Task instructions: Filter the entries for the string "binary". Copy each line that has it.

(Document images with source code)
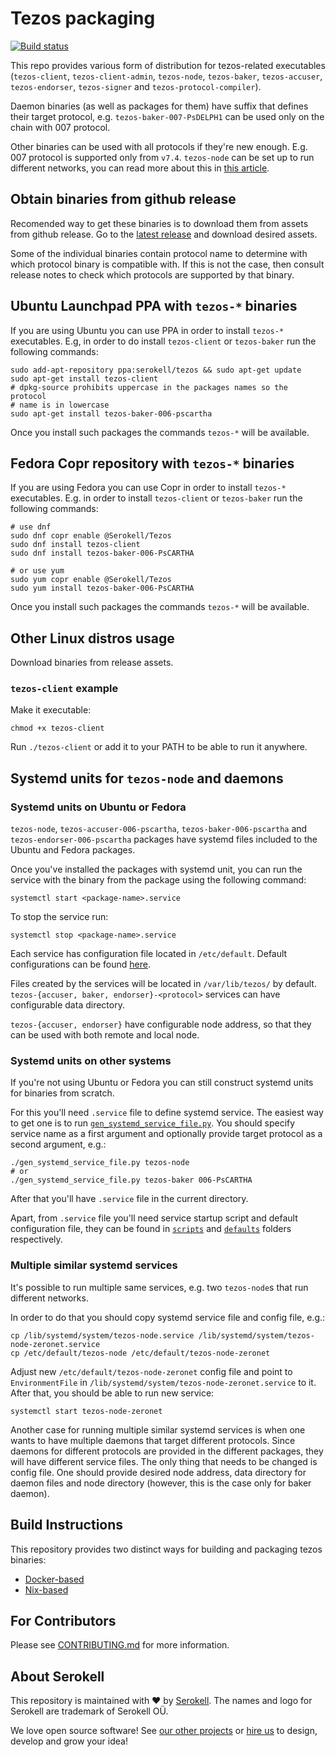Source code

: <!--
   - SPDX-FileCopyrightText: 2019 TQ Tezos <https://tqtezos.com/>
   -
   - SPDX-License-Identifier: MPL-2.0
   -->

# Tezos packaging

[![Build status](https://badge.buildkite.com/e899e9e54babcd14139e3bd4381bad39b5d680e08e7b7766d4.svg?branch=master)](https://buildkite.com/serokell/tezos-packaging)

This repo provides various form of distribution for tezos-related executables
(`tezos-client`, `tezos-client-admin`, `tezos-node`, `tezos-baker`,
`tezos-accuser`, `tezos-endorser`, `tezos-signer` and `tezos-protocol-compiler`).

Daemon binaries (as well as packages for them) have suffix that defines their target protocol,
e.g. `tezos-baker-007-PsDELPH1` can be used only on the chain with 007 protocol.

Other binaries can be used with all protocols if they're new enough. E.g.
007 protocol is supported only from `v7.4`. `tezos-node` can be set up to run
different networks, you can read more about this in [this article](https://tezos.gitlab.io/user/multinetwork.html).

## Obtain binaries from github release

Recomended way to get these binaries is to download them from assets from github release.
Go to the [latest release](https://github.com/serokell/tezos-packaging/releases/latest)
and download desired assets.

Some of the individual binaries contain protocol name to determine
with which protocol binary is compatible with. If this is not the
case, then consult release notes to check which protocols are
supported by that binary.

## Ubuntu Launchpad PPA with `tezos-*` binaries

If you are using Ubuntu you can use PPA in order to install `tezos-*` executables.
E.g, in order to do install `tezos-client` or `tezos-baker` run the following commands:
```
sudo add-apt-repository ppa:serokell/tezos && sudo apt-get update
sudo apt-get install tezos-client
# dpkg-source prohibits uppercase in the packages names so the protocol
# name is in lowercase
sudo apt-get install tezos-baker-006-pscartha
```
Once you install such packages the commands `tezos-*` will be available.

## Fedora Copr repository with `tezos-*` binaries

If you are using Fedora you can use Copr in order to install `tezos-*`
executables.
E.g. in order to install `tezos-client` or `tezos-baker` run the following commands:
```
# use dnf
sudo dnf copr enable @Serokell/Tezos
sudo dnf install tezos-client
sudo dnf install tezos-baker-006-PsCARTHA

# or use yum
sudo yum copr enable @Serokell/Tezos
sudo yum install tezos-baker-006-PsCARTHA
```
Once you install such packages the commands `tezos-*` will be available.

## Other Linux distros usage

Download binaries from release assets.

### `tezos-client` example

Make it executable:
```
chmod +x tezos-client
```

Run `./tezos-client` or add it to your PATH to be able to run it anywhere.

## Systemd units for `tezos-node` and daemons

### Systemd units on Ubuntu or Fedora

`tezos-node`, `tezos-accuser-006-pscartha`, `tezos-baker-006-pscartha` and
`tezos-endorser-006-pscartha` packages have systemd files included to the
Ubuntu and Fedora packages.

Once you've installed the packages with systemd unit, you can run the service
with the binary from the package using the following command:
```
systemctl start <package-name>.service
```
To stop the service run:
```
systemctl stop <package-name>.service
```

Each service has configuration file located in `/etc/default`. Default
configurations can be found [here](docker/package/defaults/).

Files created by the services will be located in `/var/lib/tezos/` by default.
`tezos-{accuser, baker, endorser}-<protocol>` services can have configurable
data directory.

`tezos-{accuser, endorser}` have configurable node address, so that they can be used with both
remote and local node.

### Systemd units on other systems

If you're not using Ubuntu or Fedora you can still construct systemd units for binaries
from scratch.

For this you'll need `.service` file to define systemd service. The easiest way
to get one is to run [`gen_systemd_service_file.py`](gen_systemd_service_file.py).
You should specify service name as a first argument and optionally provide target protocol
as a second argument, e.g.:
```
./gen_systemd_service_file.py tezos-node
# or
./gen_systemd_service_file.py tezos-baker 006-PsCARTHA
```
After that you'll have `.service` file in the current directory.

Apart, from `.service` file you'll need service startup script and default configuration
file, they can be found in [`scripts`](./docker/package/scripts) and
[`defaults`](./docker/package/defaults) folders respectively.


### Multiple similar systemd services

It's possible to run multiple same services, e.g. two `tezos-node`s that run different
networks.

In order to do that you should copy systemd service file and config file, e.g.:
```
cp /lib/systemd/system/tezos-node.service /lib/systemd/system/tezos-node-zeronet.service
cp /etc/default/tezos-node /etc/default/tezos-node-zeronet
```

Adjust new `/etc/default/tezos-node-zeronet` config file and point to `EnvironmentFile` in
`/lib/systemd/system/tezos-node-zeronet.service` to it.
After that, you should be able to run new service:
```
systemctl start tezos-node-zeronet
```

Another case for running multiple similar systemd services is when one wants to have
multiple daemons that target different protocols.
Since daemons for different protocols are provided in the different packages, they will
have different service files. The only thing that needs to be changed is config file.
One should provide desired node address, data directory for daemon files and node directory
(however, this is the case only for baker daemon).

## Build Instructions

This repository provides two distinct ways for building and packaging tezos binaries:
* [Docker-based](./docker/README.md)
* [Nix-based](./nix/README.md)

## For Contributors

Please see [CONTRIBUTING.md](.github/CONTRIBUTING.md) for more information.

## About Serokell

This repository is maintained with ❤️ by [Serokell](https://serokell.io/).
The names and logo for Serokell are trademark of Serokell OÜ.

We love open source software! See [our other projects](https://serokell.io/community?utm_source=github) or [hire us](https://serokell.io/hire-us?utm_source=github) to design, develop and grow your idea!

Reply to the task:
with which protocol binary is compatible with. If this is not the
supported by that binary.
with the binary from the package using the following command:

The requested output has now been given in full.